Млечный путь
Шрифт:
Вернулась из Италии Рита. Место администратора после смерти Тамары Владимировны пустовало, и Рита села в ее кресло.
Она опять похожа на девочку-подростка. Щурит свои красивые глазки и поминутно невинно пожимает хрупкими плечиками. Я истосковался по ней. Вернее, по ее умению вытворять в постели черт знает что, сохраняя при этом целомудренный вид.
— Как тебе это удается после бесконечной вереницы сексуальных партнеров? — спросил я ее как-то.
— Что —
— Водить мужиков за нос.
— У артистов научилась, — беззаботно ответила она и опять пожала своими девичьими плечиками.
— Что-то быстро приелся тебе этот твой композитор.
— Да ну его!

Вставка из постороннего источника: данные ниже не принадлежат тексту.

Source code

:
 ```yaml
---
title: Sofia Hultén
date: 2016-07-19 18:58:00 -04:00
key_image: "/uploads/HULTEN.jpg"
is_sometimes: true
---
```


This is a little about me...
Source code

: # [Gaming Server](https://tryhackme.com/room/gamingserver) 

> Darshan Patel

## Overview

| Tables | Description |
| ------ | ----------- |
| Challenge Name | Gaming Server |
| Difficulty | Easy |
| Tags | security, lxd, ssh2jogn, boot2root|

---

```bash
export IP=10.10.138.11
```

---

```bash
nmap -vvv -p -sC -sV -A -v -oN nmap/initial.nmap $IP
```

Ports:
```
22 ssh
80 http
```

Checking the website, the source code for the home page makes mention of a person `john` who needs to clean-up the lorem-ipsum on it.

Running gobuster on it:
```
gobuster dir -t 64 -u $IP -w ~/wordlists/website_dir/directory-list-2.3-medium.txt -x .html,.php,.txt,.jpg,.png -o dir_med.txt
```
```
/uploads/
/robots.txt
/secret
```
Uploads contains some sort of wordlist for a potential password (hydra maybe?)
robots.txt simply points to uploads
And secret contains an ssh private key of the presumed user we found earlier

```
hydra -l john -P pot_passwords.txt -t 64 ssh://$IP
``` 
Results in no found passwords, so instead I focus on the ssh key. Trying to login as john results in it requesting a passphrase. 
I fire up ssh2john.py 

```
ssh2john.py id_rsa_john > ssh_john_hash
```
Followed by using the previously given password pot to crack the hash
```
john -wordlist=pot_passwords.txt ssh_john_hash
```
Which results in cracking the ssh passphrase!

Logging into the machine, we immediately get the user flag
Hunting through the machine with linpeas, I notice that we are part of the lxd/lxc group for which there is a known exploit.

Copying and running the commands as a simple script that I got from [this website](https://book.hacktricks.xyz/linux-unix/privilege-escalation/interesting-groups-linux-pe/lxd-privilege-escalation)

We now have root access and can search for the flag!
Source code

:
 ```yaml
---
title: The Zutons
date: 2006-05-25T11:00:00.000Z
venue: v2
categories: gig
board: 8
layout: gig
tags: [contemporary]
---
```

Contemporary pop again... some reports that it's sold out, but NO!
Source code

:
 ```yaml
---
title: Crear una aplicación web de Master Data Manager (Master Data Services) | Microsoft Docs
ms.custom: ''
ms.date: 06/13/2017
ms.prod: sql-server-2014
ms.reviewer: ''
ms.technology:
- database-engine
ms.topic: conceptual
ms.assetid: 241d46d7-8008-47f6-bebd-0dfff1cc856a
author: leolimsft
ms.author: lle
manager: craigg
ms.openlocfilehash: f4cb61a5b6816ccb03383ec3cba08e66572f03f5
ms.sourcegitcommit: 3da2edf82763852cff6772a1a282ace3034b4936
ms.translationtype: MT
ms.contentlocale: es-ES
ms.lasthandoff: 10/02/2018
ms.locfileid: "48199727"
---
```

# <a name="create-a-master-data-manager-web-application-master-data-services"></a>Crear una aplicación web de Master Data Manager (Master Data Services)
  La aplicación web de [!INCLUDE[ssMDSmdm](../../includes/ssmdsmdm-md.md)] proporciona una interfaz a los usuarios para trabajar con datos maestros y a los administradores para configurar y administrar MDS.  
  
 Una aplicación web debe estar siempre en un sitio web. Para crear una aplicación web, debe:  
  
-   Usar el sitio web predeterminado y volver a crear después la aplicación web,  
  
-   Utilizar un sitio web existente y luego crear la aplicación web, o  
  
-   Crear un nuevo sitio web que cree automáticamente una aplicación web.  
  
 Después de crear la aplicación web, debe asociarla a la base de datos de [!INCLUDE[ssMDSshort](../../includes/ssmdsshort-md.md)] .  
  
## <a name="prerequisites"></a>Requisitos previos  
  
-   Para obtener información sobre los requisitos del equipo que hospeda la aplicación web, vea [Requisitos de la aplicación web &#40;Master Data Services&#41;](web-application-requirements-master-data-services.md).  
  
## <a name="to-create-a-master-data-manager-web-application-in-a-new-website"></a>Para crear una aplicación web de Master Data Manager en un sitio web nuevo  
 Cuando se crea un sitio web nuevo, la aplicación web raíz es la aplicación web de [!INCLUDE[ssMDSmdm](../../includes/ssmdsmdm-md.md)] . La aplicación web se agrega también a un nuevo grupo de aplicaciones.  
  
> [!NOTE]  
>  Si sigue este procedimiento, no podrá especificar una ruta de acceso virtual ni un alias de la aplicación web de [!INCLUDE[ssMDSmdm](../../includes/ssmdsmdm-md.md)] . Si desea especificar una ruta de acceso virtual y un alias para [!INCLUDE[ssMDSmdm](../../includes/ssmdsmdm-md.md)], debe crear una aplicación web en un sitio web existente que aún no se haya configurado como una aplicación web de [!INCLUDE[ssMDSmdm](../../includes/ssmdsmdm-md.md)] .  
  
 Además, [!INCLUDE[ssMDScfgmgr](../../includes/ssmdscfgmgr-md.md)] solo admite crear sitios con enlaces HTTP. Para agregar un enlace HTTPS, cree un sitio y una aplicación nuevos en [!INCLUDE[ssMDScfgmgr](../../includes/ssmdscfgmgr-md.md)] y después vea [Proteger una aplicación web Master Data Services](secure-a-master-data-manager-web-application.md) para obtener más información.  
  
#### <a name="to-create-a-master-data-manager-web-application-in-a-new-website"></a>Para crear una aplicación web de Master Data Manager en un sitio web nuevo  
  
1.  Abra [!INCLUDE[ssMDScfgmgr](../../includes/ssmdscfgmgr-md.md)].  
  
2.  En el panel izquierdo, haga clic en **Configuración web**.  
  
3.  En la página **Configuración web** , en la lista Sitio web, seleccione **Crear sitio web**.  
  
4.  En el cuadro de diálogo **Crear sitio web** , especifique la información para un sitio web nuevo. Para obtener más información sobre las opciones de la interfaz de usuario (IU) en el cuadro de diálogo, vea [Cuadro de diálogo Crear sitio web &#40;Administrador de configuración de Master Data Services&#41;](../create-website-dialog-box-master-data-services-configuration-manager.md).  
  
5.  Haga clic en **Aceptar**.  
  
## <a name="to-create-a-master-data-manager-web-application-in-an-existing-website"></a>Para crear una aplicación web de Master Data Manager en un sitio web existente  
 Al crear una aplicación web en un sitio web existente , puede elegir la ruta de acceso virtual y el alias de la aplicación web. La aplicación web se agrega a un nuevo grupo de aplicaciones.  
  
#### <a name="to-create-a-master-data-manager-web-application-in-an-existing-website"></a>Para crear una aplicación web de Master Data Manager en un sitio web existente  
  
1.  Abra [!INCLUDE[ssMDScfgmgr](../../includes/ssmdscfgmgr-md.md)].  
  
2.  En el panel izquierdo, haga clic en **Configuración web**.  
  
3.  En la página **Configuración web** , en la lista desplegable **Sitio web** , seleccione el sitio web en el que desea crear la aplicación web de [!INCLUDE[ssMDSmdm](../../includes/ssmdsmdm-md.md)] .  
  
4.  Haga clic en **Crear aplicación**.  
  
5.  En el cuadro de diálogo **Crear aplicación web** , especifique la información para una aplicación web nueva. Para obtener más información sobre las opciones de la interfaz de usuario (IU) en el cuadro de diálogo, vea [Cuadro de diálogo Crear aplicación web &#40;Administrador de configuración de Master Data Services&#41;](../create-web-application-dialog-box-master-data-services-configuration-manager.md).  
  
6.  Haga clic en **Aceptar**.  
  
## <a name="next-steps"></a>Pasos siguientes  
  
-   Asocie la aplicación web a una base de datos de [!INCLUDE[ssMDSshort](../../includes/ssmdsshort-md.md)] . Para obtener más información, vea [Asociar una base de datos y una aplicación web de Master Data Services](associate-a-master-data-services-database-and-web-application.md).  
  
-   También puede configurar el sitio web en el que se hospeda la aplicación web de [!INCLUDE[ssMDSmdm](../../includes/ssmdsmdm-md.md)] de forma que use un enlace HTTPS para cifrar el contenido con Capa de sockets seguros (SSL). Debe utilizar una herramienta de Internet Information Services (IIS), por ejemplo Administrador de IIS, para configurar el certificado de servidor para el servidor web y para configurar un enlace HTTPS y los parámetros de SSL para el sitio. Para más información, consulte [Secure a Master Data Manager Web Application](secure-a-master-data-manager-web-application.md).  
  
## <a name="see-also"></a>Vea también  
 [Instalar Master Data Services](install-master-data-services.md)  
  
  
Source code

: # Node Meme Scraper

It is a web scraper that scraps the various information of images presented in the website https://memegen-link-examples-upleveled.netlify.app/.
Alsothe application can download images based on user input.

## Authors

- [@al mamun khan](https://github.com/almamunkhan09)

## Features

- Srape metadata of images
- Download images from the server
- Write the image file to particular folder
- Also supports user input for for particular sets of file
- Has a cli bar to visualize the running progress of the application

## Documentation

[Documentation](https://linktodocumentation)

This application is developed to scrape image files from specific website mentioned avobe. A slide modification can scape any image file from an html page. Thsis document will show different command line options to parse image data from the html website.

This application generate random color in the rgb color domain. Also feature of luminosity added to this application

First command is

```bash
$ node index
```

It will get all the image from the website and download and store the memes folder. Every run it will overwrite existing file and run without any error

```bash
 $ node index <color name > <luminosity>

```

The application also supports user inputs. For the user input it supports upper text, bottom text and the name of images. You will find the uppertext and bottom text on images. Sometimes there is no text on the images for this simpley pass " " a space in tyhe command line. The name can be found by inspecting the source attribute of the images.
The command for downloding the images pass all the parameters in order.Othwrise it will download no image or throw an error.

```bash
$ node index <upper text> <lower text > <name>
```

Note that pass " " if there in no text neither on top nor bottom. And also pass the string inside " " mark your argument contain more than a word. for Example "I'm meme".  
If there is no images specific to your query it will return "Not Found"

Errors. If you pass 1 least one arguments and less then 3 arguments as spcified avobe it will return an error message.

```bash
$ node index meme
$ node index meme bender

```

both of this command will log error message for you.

Он либо винище трескал, либо барабанил по клавишам. Обожал при мне пукать. Вонял при этом почему-то жженой пробкой или изоляцией.
— Видно, внутри у него что-то перегорело.
— Ты думаешь? — серьезно спросила она.
— Такое часто случается с немецкими композиторами, от перенапряжений.
— Что с него взять — немец, он и есть немец.
— Он, кажется, австриец?
— Что немец, что австриец — один черт. Австриец даже хуже. И потом, он оказался страшным жадюгой. Следил, чтобы я экономно расходовала воду. Поверишь, я неделями не мылась! Обтиралась губкой, спрыснутой дешевым дезодорантом! Мне кажется, от меня до сих пор потягивает освежителем воздуха. Еле я вышибла из него копейку на обратный билет. Уж лучше три русских мужика за ночь, чем один австриец в неделю.
Кто-то звонит мне по ночам. Звонит и молчит.
Удивительное дело, когда Аня остается у меня на ночь, телефон безмолвствует.
Когда же Рита остается у меня на ночь, телефон звонит, не переставая.
* * *
Я поворачиваю голову и вижу пряди золотистых волос, разбросанных по подушке. Я смотрю на чистый выпуклый лоб, на милый детский носик и губы, приоткрытые в пленительной улыбке. Аня спит, посапывая, как ребенок. Она и есть ребенок: ей всего-то шестнадцать или что-то около того. Надо бы разузнать поточнее, а то мало ли что… Сейчас мода на ловлю педофилов, в число коих может легко попасть любой, кто пользуется… ну, к примеру, услугами малолетних уличных проституток.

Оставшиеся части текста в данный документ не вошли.